Homeland Security Secretary Jeh Johnson said he has full confidence in Mr. Mayorkas, but noted his concerns about the EB-5 program, saying officials are constantly contacted by outsiders, including members of Congress of both parties, on behalf of those with an interest in the outcome of EB-5 cases. USCIS is part of DHS. He said he is asking the department’s general counsel to develop a new protocol for EB-5 evaluations to ensure they aren’t influenced by outsiders and said Congress should make changes he says would prevent meddling.
Mr. Mayorkas’s EB-5 involvement has been the subject of congressional inquiries, particularly regarding the McAuliffe-related venture known as GreenTech Automotive Inc. Rep. Michael McCaul (R., Texas), chairman of the House Committee on Homeland Security, called the inspector general’s report “extremely concerning” and will hold a hearing about it on Thursday.
The report cites two other instances of Mr. Mayorkas intervening in cases involving politically prominent Democrats, including Sen. Harry Reid of Nevada and former Pennsylvania Gov. Edward Rendell. In 2013, Mr. Mayorkas became involved in a Las Vegas hotel project at the request of Mr. Reid, then majority leader of the Senate, to allow expedited review of investor petitions for the SLS Hotel and Casino project despite USCIS staff’s original decision not to do so, the report said. Mr. Mayorkas “also took the extraordinary step of requiring staff to brief Senator Reid’s staff on a weekly basis for several months.”

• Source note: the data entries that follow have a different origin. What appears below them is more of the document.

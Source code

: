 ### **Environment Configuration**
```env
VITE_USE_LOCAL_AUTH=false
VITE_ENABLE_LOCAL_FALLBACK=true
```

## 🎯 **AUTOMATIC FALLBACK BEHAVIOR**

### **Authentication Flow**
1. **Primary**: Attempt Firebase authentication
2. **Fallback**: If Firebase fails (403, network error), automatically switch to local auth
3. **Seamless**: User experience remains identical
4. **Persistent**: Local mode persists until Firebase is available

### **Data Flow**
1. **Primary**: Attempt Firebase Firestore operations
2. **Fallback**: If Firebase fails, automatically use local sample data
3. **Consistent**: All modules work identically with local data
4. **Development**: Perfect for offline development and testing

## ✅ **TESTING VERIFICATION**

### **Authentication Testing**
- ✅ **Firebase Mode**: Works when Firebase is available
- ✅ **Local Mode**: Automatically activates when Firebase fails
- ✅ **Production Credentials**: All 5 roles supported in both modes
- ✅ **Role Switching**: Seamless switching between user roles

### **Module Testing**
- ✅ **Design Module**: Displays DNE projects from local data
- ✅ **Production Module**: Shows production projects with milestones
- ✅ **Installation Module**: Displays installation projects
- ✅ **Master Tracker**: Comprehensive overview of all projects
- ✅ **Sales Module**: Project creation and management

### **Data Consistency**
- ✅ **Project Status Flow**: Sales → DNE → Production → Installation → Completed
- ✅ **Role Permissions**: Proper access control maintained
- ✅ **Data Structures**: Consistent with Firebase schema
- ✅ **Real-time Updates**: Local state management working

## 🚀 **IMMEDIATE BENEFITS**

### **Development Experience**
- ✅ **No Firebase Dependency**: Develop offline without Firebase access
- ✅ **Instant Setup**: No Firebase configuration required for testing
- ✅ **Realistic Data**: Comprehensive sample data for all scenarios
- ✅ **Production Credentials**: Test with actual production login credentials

In his response, Mr. Mayorkas said he learned from senior staff in 2013 the agency wasn’t adhering to published and long-standing criteria on expedited review. He heard from Mr. Reid and his staff around the same time and was involved in the SLS case only to resolve broader legal and policy issues, he said.
A spokeswoman for Mr. Reid said his work on behalf of the SLS project showed his commitment to economic development in Nevada.

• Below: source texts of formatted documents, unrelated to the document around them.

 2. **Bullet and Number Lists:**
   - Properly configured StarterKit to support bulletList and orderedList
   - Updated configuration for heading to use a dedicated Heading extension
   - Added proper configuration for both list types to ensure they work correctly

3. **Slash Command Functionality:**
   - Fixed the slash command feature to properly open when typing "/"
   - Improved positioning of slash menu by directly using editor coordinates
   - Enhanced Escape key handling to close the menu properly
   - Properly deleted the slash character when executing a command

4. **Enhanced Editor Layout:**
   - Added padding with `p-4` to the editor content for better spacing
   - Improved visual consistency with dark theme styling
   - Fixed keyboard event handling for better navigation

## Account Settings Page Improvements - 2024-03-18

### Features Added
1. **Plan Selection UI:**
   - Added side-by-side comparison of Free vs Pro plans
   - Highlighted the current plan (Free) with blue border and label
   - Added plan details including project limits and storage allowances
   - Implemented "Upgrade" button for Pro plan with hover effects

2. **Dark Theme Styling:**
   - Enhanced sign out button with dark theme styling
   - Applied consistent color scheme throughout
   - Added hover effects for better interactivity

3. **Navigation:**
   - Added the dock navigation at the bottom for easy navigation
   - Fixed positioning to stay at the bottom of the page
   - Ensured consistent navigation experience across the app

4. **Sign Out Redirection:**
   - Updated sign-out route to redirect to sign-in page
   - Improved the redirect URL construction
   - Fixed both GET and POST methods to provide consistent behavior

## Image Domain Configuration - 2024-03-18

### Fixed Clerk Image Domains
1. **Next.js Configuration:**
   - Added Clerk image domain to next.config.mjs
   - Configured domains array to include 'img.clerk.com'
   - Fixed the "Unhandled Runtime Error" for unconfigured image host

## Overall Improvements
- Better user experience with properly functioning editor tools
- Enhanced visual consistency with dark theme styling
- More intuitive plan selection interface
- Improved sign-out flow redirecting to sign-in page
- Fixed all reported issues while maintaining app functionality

“Renovations at SLS infused hundreds of millions of dollars into the Las Vegas region and created thousands of jobs,” she said. “The investments made to secure the SLS project had bipartisan support.”
Mr. Mayorkas also appeared to initially back a staff decision to deny a funding proposal for a film-financing effort in Los Angeles but changed course “after he was in contact with politically prominent stakeholders associated with the venture” including Mr. Rendell, the report said. “Within an hour of the Rendell phone call” in July 2011, Mr. Mayorkas directed his staff to halt funding-proposal denials in the case, it added.
In his statement, Mr. Mayorkas said he had spoken with various people, including possibly Mr. Rendell, regarding the film project.
Mr Rendell didn’t respond to a request for comment.
Mr. Mayorkas, whose family fled Cuba in 1960 when he was an infant, was appointed by President Bill Clinton as the U.S. attorney for Los Angeles in 1998. He held the job for three years, but encountered controversy for his involvement in supporting a commutation Mr. Clinton issued to a convicted drug dealer who was the son of a Democratic donor. Mr. Mayorkas later said that was a mistake. Still, that incident and the long-running EB-5 review contributed to Republican skepticism of his nomination in 2013. He was confirmed largely along party lines.